#### The data

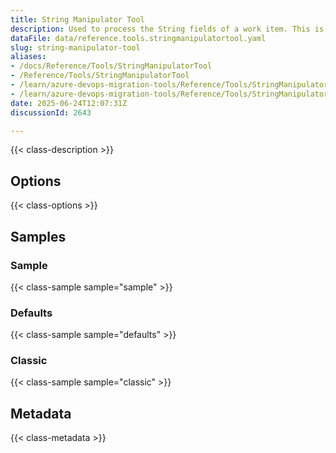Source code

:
 ```yaml
---
title: String Manipulator Tool
description: Used to process the String fields of a work item. This is useful for cleaning up data. It will limit fields to a max length and apply regex replacements based on what is configured. Each regex replacement is applied in order and can be enabled or disabled.
dataFile: data/reference.tools.stringmanipulatortool.yaml
slug: string-manipulator-tool
aliases:
- /docs/Reference/Tools/StringManipulatorTool
- /Reference/Tools/StringManipulatorTool
- /learn/azure-devops-migration-tools/Reference/Tools/StringManipulatorTool
- /learn/azure-devops-migration-tools/Reference/Tools/StringManipulatorTool/index.md
date: 2025-06-24T12:07:31Z
discussionId: 2643

---
```

{{< class-description >}}

## Options

{{< class-options >}}

## Samples

### Sample

{{< class-sample sample="sample" >}}

### Defaults

{{< class-sample sample="defaults" >}}

### Classic

{{< class-sample sample="classic" >}}

## Metadata

{{< class-metadata >}}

########

Exercise prompt: From the listing above, copy all lines holding the word "devops".

Task answer:
- /learn/azure-devops-migration-tools/Reference/Tools/StringManipulatorTool
- /learn/azure-devops-migration-tools/Reference/Tools/StringManipulatorTool/index.md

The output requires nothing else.